Dataset items:
------------------------

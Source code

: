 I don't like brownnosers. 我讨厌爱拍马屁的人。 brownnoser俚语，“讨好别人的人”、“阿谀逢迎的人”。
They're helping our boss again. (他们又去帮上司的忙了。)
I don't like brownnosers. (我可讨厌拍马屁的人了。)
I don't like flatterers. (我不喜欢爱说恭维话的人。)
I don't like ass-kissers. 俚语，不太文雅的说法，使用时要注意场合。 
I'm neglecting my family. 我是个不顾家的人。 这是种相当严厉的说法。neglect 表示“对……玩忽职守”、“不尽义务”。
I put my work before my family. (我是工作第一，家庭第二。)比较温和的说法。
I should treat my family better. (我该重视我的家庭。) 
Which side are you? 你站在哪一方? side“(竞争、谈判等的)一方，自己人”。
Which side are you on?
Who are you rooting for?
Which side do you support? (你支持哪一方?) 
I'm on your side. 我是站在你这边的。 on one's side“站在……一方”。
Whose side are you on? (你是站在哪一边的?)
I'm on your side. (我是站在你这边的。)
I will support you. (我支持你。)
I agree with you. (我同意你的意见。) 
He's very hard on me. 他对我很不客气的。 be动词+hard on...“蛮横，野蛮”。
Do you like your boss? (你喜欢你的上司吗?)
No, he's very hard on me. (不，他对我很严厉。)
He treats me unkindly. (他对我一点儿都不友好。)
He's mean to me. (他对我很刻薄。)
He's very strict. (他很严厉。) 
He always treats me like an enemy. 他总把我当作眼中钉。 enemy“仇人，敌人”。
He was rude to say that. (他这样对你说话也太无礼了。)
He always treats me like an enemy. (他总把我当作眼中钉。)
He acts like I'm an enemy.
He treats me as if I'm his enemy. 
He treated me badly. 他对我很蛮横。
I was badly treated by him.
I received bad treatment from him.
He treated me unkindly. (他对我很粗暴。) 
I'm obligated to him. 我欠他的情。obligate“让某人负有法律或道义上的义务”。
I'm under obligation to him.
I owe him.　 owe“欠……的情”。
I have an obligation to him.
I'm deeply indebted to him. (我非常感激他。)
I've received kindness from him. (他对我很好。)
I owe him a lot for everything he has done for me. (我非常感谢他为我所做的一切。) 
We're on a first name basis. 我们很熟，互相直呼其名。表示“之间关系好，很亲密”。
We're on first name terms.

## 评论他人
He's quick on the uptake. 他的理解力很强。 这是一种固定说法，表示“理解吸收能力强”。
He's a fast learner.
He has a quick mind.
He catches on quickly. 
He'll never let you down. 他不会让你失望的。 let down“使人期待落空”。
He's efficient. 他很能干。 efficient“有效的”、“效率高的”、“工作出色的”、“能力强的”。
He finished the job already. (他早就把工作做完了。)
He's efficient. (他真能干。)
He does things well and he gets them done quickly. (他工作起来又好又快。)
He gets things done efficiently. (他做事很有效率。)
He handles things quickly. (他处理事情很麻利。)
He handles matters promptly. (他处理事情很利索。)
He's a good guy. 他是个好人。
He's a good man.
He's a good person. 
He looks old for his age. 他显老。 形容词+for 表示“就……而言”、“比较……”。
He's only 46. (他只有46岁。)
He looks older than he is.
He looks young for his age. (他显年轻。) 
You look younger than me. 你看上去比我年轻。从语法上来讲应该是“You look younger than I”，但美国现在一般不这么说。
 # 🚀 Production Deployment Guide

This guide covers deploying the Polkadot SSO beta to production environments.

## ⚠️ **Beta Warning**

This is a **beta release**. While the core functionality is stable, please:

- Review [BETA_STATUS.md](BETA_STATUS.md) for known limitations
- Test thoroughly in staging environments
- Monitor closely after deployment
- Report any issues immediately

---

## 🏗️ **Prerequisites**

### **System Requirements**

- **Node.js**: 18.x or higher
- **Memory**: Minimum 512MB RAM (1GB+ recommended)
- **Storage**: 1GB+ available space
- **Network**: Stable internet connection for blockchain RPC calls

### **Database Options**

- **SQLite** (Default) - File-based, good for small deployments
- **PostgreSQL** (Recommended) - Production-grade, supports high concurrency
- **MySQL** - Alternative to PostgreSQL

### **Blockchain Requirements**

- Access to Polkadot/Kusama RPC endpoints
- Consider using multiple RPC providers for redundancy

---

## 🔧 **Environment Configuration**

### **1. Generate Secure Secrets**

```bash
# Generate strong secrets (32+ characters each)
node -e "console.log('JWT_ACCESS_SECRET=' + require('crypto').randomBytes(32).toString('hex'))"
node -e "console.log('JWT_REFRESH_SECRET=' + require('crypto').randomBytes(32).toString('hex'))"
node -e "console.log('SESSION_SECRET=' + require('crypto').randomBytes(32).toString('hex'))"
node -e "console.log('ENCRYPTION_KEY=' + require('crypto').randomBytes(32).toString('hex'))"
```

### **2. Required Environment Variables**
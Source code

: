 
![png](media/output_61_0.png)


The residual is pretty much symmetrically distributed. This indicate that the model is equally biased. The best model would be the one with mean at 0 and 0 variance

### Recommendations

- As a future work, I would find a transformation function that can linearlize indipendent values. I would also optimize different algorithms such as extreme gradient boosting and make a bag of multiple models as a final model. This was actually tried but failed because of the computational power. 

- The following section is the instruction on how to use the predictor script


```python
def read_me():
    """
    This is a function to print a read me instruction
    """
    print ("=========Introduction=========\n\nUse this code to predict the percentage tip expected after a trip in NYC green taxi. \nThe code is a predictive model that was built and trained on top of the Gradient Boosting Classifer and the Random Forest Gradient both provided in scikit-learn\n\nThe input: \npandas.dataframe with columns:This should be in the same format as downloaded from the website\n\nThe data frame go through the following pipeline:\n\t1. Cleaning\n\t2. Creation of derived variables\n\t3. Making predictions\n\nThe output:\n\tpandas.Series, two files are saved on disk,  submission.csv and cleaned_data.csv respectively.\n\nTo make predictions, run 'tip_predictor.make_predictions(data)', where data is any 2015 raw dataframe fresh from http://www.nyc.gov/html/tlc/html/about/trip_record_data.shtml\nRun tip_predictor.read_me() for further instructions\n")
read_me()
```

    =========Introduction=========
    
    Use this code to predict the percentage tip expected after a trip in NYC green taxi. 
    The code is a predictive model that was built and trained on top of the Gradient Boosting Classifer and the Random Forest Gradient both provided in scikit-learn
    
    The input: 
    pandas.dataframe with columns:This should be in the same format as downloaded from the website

------------------------

*Work required*. Set all of the records down again, exactly as they stand.

*Answer space*.
Source code

: I don't like brownnosers. 我讨厌爱拍马屁的人。 brownnoser俚语，“讨好别人的人”、“阿谀逢迎的人”。
They're helping our boss again. (他们又去帮上司的忙了。)
I don't like brownnosers. (我可讨厌拍马屁的人了。)
I don't like flatterers. (我不喜欢爱说恭维话的人。)
I don't like ass-kissers. 俚语，不太文雅的说法，使用时要注意场合。 
I'm neglecting my family. 我是个不顾家的人。 这是种相当严厉的说法。neglect 表示“对……玩忽职守”、“不尽义务”。
I put my work before my family. (我是工作第一，家庭第二。)比较温和的说法。
I should treat my family better. (我该重视我的家庭。) 
Which side are you? 你站在哪一方? side“(竞争、谈判等的)一方，自己人”。
Which side are you on?
Who are you rooting for?
Which side do you support? (你支持哪一方?) 
I'm on your side. 我是站在你这边的。 on one's side“站在……一方”。
Whose side are you on? (你是站在哪一边的?)
I'm on your side. (我是站在你这边的。)
I will support you. (我支持你。)
I agree with you. (我同意你的意见。) 
He's very hard on me. 他对我很不客气的。 be动词+hard on...“蛮横，野蛮”。
Do you like your boss? (你喜欢你的上司吗?)
No, he's very hard on me. (不，他对我很严厉。)
He treats me unkindly. (他对我一点儿都不友好。)
He's mean to me. (他对我很刻薄。)
He's very strict. (他很严厉。) 
He always treats me like an enemy. 他总把我当作眼中钉。 enemy“仇人，敌人”。
He was rude to say that. (他这样对你说话也太无礼了。)
He always treats me like an enemy. (他总把我当作眼中钉。)
He acts like I'm an enemy.
He treats me as if I'm his enemy. 
He treated me badly. 他对我很蛮横。
I was badly treated by him.
I received bad treatment from him.
He treated me unkindly. (他对我很粗暴。) 
I'm obligated to him. 我欠他的情。obligate“让某人负有法律或道义上的义务”。
I'm under obligation to him.
I owe him.　 owe“欠……的情”。
I have an obligation to him.
I'm deeply indebted to him. (我非常感激他。)
I've received kindness from him. (他对我很好。)
I owe him a lot for everything he has done for me. (我非常感谢他为我所做的一切。) 
We're on a first name basis. 我们很熟，互相直呼其名。表示“之间关系好，很亲密”。
We're on first name terms.

## 评论他人
He's quick on the uptake. 他的理解力很强。 这是一种固定说法，表示“理解吸收能力强”。
He's a fast learner.
He has a quick mind.
He catches on quickly. 
He'll never let you down. 他不会让你失望的。 let down“使人期待落空”。
He's efficient. 他很能干。 efficient“有效的”、“效率高的”、“工作出色的”、“能力强的”。
He finished the job already. (他早就把工作做完了。)
He's efficient. (他真能干。)
He does things well and he gets them done quickly. (他工作起来又好又快。)
He gets things done efficiently. (他做事很有效率。)
He handles things quickly. (他处理事情很麻利。)
He handles matters promptly. (他处理事情很利索。)
He's a good guy. 他是个好人。
He's a good man.
He's a good person. 
He looks old for his age. 他显老。 形容词+for 表示“就……而言”、“比较……”。
He's only 46. (他只有46岁。)
He looks older than he is.
He looks young for his age. (他显年轻。) 
You look younger than me. 你看上去比我年轻。从语法上来讲应该是“You look younger than I”，但美国现在一般不这么说。
 # 🚀 Production Deployment Guide

This guide covers deploying the Polkadot SSO beta to production environments.

## ⚠️ **Beta Warning**

This is a **beta release**. While the core functionality is stable, please:

- Review [BETA_STATUS.md](BETA_STATUS.md) for known limitations
- Test thoroughly in staging environments
- Monitor closely after deployment
- Report any issues immediately

---

## 🏗️ **Prerequisites**

### **System Requirements**

- **Node.js**: 18.x or higher
- **Memory**: Minimum 512MB RAM (1GB+ recommended)
- **Storage**: 1GB+ available space
- **Network**: Stable internet connection for blockchain RPC calls

### **Database Options**

- **SQLite** (Default) - File-based, good for small deployments
- **PostgreSQL** (Recommended) - Production-grade, supports high concurrency
- **MySQL** - Alternative to PostgreSQL

### **Blockchain Requirements**

- Access to Polkadot/Kusama RPC endpoints
- Consider using multiple RPC providers for redundancy

---

## 🔧 **Environment Configuration**

### **1. Generate Secure Secrets**

```bash
# Generate strong secrets (32+ characters each)
node -e "console.log('JWT_ACCESS_SECRET=' + require('crypto').randomBytes(32).toString('hex'))"
node -e "console.log('JWT_REFRESH_SECRET=' + require('crypto').randomBytes(32).toString('hex'))"
node -e "console.log('SESSION_SECRET=' + require('crypto').randomBytes(32).toString('hex'))"
node -e "console.log('ENCRYPTION_KEY=' + require('crypto').randomBytes(32).toString('hex'))"
```

### **2. Required Environment Variables**
Source code

: 
![png](media/output_61_0.png)


The residual is pretty much symmetrically distributed. This indicate that the model is equally biased. The best model would be the one with mean at 0 and 0 variance

### Recommendations

- As a future work, I would find a transformation function that can linearlize indipendent values. I would also optimize different algorithms such as extreme gradient boosting and make a bag of multiple models as a final model. This was actually tried but failed because of the computational power. 

- The following section is the instruction on how to use the predictor script


```python
def read_me():
    """
    This is a function to print a read me instruction
    """
    print ("=========Introduction=========\n\nUse this code to predict the percentage tip expected after a trip in NYC green taxi. \nThe code is a predictive model that was built and trained on top of the Gradient Boosting Classifer and the Random Forest Gradient both provided in scikit-learn\n\nThe input: \npandas.dataframe with columns:This should be in the same format as downloaded from the website\n\nThe data frame go through the following pipeline:\n\t1. Cleaning\n\t2. Creation of derived variables\n\t3. Making predictions\n\nThe output:\n\tpandas.Series, two files are saved on disk,  submission.csv and cleaned_data.csv respectively.\n\nTo make predictions, run 'tip_predictor.make_predictions(data)', where data is any 2015 raw dataframe fresh from http://www.nyc.gov/html/tlc/html/about/trip_record_data.shtml\nRun tip_predictor.read_me() for further instructions\n")
read_me()
```

    =========Introduction=========
    
    Use this code to predict the percentage tip expected after a trip in NYC green taxi. 
    The code is a predictive model that was built and trained on top of the Gradient Boosting Classifer and the Random Forest Gradient both provided in scikit-learn
    
    The input: 
    pandas.dataframe with columns:This should be in the same format as downloaded from the website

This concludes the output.